(Records contained in a dataset)

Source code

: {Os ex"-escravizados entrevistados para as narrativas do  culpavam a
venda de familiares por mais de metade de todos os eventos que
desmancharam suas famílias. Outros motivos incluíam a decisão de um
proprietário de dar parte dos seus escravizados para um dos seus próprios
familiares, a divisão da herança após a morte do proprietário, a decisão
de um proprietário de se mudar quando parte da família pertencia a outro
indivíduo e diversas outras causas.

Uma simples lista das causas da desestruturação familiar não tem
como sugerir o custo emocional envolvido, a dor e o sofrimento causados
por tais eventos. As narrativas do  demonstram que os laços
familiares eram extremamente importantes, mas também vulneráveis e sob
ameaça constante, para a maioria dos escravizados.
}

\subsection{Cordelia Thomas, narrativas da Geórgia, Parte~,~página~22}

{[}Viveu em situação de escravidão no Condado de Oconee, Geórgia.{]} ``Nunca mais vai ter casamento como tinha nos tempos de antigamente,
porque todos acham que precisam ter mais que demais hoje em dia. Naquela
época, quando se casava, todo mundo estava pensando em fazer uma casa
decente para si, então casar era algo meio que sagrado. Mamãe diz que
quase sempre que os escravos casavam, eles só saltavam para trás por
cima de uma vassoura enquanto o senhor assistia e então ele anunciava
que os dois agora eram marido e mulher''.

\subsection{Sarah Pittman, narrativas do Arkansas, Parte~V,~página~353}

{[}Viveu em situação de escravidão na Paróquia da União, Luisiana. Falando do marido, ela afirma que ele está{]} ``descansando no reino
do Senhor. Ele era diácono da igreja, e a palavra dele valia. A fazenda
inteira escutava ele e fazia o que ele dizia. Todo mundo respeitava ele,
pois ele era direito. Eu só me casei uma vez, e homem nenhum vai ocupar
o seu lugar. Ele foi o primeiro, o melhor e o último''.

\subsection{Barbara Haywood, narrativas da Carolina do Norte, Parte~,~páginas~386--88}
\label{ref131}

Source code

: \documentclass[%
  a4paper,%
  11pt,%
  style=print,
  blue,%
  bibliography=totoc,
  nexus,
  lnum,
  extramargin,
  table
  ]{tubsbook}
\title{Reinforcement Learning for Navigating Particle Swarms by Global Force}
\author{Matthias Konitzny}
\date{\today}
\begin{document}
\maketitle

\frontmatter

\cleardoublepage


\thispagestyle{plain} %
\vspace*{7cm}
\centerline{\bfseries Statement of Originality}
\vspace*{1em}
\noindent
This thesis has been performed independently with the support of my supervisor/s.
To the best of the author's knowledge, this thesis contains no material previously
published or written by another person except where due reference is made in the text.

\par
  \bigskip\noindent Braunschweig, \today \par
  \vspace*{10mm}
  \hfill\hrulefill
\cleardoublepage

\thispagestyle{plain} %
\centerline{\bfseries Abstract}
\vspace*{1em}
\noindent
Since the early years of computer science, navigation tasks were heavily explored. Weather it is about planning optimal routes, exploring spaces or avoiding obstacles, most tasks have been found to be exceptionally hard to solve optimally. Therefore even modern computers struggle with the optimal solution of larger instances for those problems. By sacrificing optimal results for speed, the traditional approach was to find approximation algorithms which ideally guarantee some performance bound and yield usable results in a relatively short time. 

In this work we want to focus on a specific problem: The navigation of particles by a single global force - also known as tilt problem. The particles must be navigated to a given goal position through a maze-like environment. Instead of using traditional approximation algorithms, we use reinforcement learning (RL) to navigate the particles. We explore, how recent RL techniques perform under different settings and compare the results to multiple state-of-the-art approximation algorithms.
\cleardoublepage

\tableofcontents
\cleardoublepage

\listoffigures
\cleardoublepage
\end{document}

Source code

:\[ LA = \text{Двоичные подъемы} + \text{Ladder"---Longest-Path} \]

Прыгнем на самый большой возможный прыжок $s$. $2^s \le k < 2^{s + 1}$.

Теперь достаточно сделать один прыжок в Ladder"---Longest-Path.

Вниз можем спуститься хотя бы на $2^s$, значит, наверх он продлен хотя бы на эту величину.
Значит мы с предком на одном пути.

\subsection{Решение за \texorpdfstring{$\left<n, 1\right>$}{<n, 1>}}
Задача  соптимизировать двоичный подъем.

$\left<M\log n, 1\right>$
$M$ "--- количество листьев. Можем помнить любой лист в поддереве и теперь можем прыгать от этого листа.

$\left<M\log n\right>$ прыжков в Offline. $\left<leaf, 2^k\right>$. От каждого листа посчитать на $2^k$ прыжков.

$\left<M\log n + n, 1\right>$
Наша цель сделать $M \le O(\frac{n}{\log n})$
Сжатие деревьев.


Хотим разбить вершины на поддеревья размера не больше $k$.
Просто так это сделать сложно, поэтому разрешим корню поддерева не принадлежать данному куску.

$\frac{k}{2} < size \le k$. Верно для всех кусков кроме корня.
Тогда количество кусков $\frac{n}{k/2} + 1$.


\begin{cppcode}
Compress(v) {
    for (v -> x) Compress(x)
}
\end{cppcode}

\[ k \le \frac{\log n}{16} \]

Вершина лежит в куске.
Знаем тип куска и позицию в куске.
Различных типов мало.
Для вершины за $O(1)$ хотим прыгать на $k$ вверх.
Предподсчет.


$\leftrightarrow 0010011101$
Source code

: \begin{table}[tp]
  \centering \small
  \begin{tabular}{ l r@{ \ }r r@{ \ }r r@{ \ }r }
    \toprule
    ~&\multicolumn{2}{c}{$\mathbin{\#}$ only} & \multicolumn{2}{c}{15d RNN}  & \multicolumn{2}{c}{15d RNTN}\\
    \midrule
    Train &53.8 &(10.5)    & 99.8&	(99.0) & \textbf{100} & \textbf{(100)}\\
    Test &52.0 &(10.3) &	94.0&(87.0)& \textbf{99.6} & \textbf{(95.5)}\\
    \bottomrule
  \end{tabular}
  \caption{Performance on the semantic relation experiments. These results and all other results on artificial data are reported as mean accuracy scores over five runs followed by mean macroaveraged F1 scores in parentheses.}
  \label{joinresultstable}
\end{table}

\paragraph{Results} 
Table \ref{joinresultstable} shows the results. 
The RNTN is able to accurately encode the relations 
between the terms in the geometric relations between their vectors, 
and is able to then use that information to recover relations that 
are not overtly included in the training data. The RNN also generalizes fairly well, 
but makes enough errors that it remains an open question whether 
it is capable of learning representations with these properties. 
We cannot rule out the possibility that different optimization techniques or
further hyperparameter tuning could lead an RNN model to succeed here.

WHAT TO PRODUCE:
Copy down the complete data exactly as supplied.

OUTPUT FOR THIS TASK:
Source code

: {Os ex"-escravizados entrevistados para as narrativas do  culpavam a
venda de familiares por mais de metade de todos os eventos que
desmancharam suas famílias. Outros motivos incluíam a decisão de um
proprietário de dar parte dos seus escravizados para um dos seus próprios
familiares, a divisão da herança após a morte do proprietário, a decisão
de um proprietário de se mudar quando parte da família pertencia a outro
indivíduo e diversas outras causas.

Uma simples lista das causas da desestruturação familiar não tem
como sugerir o custo emocional envolvido, a dor e o sofrimento causados
por tais eventos. As narrativas do  demonstram que os laços
familiares eram extremamente importantes, mas também vulneráveis e sob
ameaça constante, para a maioria dos escravizados.
}

\subsection{Cordelia Thomas, narrativas da Geórgia, Parte~,~página~22}

{[}Viveu em situação de escravidão no Condado de Oconee, Geórgia.{]} ``Nunca mais vai ter casamento como tinha nos tempos de antigamente,
porque todos acham que precisam ter mais que demais hoje em dia. Naquela
época, quando se casava, todo mundo estava pensando em fazer uma casa
decente para si, então casar era algo meio que sagrado. Mamãe diz que
quase sempre que os escravos casavam, eles só saltavam para trás por
cima de uma vassoura enquanto o senhor assistia e então ele anunciava
que os dois agora eram marido e mulher''.

\subsection{Sarah Pittman, narrativas do Arkansas, Parte~V,~página~353}

{[}Viveu em situação de escravidão na Paróquia da União, Luisiana. Falando do marido, ela afirma que ele está{]} ``descansando no reino
do Senhor. Ele era diácono da igreja, e a palavra dele valia. A fazenda
inteira escutava ele e fazia o que ele dizia. Todo mundo respeitava ele,
pois ele era direito. Eu só me casei uma vez, e homem nenhum vai ocupar
o seu lugar. Ele foi o primeiro, o melhor e o último''.

\subsection{Barbara Haywood, narrativas da Carolina do Norte, Parte~,~páginas~386--88}
\label{ref131}

Source code

: \documentclass[%
  a4paper,%
  11pt,%
  style=print,
  blue,%
  bibliography=totoc,
  nexus,
  lnum,
  extramargin,
  table
  ]{tubsbook}
\title{Reinforcement Learning for Navigating Particle Swarms by Global Force}
\author{Matthias Konitzny}
\date{\today}
\begin{document}
\maketitle

\frontmatter

\cleardoublepage


\thispagestyle{plain} %
\vspace*{7cm}
\centerline{\bfseries Statement of Originality}
\vspace*{1em}
\noindent
This thesis has been performed independently with the support of my supervisor/s.
To the best of the author's knowledge, this thesis contains no material previously
published or written by another person except where due reference is made in the text.

\par
  \bigskip\noindent Braunschweig, \today \par
  \vspace*{10mm}
  \hfill\hrulefill
\cleardoublepage

\thispagestyle{plain} %
\centerline{\bfseries Abstract}
\vspace*{1em}
\noindent
Since the early years of computer science, navigation tasks were heavily explored. Weather it is about planning optimal routes, exploring spaces or avoiding obstacles, most tasks have been found to be exceptionally hard to solve optimally. Therefore even modern computers struggle with the optimal solution of larger instances for those problems. By sacrificing optimal results for speed, the traditional approach was to find approximation algorithms which ideally guarantee some performance bound and yield usable results in a relatively short time. 

In this work we want to focus on a specific problem: The navigation of particles by a single global force - also known as tilt problem. The particles must be navigated to a given goal position through a maze-like environment. Instead of using traditional approximation algorithms, we use reinforcement learning (RL) to navigate the particles. We explore, how recent RL techniques perform under different settings and compare the results to multiple state-of-the-art approximation algorithms.
\cleardoublepage

\tableofcontents
\cleardoublepage

\listoffigures
\cleardoublepage
\end{document}

Source code

:\[ LA = \text{Двоичные подъемы} + \text{Ladder"---Longest-Path} \]

Прыгнем на самый большой возможный прыжок $s$. $2^s \le k < 2^{s + 1}$.

Теперь достаточно сделать один прыжок в Ladder"---Longest-Path.

Вниз можем спуститься хотя бы на $2^s$, значит, наверх он продлен хотя бы на эту величину.
Значит мы с предком на одном пути.

\subsection{Решение за \texorpdfstring{$\left<n, 1\right>$}{<n, 1>}}
Задача  соптимизировать двоичный подъем.

$\left<M\log n, 1\right>$
$M$ "--- количество листьев. Можем помнить любой лист в поддереве и теперь можем прыгать от этого листа.

$\left<M\log n\right>$ прыжков в Offline. $\left<leaf, 2^k\right>$. От каждого листа посчитать на $2^k$ прыжков.

$\left<M\log n + n, 1\right>$
Наша цель сделать $M \le O(\frac{n}{\log n})$
Сжатие деревьев.


Хотим разбить вершины на поддеревья размера не больше $k$.
Просто так это сделать сложно, поэтому разрешим корню поддерева не принадлежать данному куску.

$\frac{k}{2} < size \le k$. Верно для всех кусков кроме корня.
Тогда количество кусков $\frac{n}{k/2} + 1$.


\begin{cppcode}
Compress(v) {
    for (v -> x) Compress(x)
}
\end{cppcode}

\[ k \le \frac{\log n}{16} \]

Вершина лежит в куске.
Знаем тип куска и позицию в куске.
Различных типов мало.
Для вершины за $O(1)$ хотим прыгать на $k$ вверх.
Предподсчет.


$\leftrightarrow 0010011101$
Source code

: \begin{table}[tp]
  \centering \small
  \begin{tabular}{ l r@{ \ }r r@{ \ }r r@{ \ }r }
    \toprule
    ~&\multicolumn{2}{c}{$\mathbin{\#}$ only} & \multicolumn{2}{c}{15d RNN}  & \multicolumn{2}{c}{15d RNTN}\\
    \midrule
    Train &53.8 &(10.5)    & 99.8&	(99.0) & \textbf{100} & \textbf{(100)}\\
    Test &52.0 &(10.3) &	94.0&(87.0)& \textbf{99.6} & \textbf{(95.5)}\\
    \bottomrule
  \end{tabular}
  \caption{Performance on the semantic relation experiments. These results and all other results on artificial data are reported as mean accuracy scores over five runs followed by mean macroaveraged F1 scores in parentheses.}
  \label{joinresultstable}
\end{table}

\paragraph{Results} 
Table \ref{joinresultstable} shows the results. 
The RNTN is able to accurately encode the relations 
between the terms in the geometric relations between their vectors, 
and is able to then use that information to recover relations that 
are not overtly included in the training data. The RNN also generalizes fairly well, 
but makes enough errors that it remains an open question whether 
it is capable of learning representations with these properties. 
We cannot rule out the possibility that different optimization techniques or
further hyperparameter tuning could lead an RNN model to succeed here.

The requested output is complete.